As I placed the final canister into the cupboard, I heard male voices boom from the living room. Not the youthful male voices of our boys but adult male voices. It was Albert and someone else. But who? We’d just arrived at 116 Hofstrasse, halfway up the steep Zürcherhof from the Polytechnic, and while we had acquaintances aplenty in Zürich, we’d shared our address with no one. Or so I thought.

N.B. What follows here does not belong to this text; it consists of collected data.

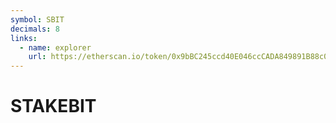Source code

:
 ```yaml
---
symbol: SBIT
decimals: 8
links:
  - name: explorer
    url: https://etherscan.io/token/0x9bBC245ccd40E046ccCADA849891B88c06b1626e
---
```


# STAKEBIT
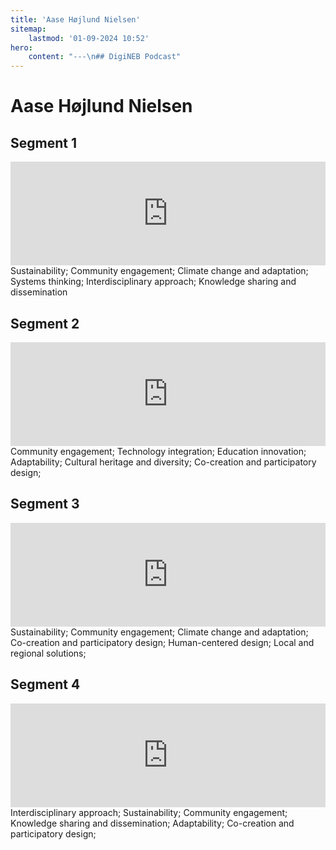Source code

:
 ```yaml
---
title: 'Aase Højlund Nielsen'
sitemap:
    lastmod: '01-09-2024 10:52'
hero:
    content: "---\n## DigiNEB Podcast"
---
```


# Aase Højlund Nielsen

## Segment 1
<iframe title="digineb" width="100%" height="166" scrolling="no" frameborder="no" allow="autoplay" src="https://w.soundcloud.com/player/?url=https%3A//api.soundcloud.com/tracks/1908081440&color=%234b4815&auto_play=false&hide_related=false&show_comments=true&show_user=true&show_reposts=false&show_teaser=false"></iframe>
Sustainability;
Community engagement;
Climate change and adaptation;
Systems thinking;
Interdisciplinary approach;
Knowledge sharing and dissemination

## Segment 2
<iframe title="digineb" width="100%" height="166" scrolling="no" frameborder="no" allow="autoplay" src="https://w.soundcloud.com/player/?url=https%3A//api.soundcloud.com/tracks/1908085343&color=%234b4815&auto_play=false&hide_related=false&show_comments=true&show_user=true&show_reposts=false&show_teaser=false"></iframe>
Community engagement;
Technology integration;
Education innovation;
Adaptability;
Cultural heritage and diversity;
Co-creation and participatory design;

## Segment 3
<iframe title="digineb" width="100%" height="166" scrolling="no" frameborder="no" allow="autoplay" src="https://w.soundcloud.com/player/?url=https%3A//api.soundcloud.com/tracks/1908085634&color=%234b4815&auto_play=false&hide_related=false&show_comments=true&show_user=true&show_reposts=false&show_teaser=false"></iframe>
Sustainability;
Community engagement;
Climate change and adaptation;
Co-creation and participatory design;
Human-centered design;
Local and regional solutions;

## Segment 4
<iframe title="digineb" width="100%" height="166" scrolling="no" frameborder="no" allow="autoplay" src="https://w.soundcloud.com/player/?url=https%3A//api.soundcloud.com/tracks/1908085886&color=%234b4815&auto_play=false&hide_related=false&show_comments=true&show_user=true&show_reposts=false&show_teaser=false"></iframe>
Interdisciplinary approach;
Sustainability;
Community engagement;
Knowledge sharing and dissemination;
Adaptability;
Co-creation and participatory design;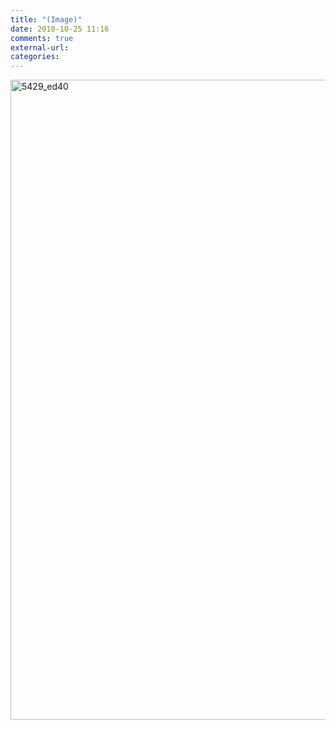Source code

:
 ```yaml
---
title: "(Image)"
date: 2010-10-25 11:16
comments: true
external-url:
categories:
---
```

[<img src="http://5.asset.soup.io/asset/1181/5429_ed40.jpeg" width="768" height="1024" alt="5429_ed40" />][1]

  [1]: http://archiv.roumen.cz/archive/harspicke_strojirny.jpg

A laugh reverberated through the foyer. It sounded oddly familiar. Could our old family friends the Hurwitzes or the Adlers be here? I knew we’d assume our routine of musical evenings with them soon, but I hadn’t sent them our details yet. I placed the peppers and onions down on the kitchen counter and stepped into the living room to identify our guest.
It was Marcel Grossman, our old Polytechnic physics classmate. He appeared much the same but for some graying at his temples and wrinkles around his eyes. I wondered how aged I seemed to him; my own hair was shot through with gray now, and my skin was lined. Still, my heart surged with joy. Wouldn’t Mr. Grossman be a wonderful addition to our lives? A friend who knew me from my student days. A fellow mathematician and scientist who had consulted me on tricky problems in the past. Someone who knew of my intellect and not just my skills as a mother and housekeeper.
“Mr. Grossman!” I cried out and embraced him. “How wonderful to see you!”
“You too, Mrs. Einstein!” he replied with a tight squeeze. “We have been so excited that the Einsteins have returned to their old stomping ground.”
“Please, after all these years of knowing one another, don’t you think it’s time you called me Mileva?”
He smiled. “And don’t you think it’s time you called me Marcel?”
“So, Marcel, Albert tells me that you are the chairman of the Polytechnic math department now.”
“Yes, it’s hard to believe sometimes.”
“Congratulations. You are young for the job but up to the task.”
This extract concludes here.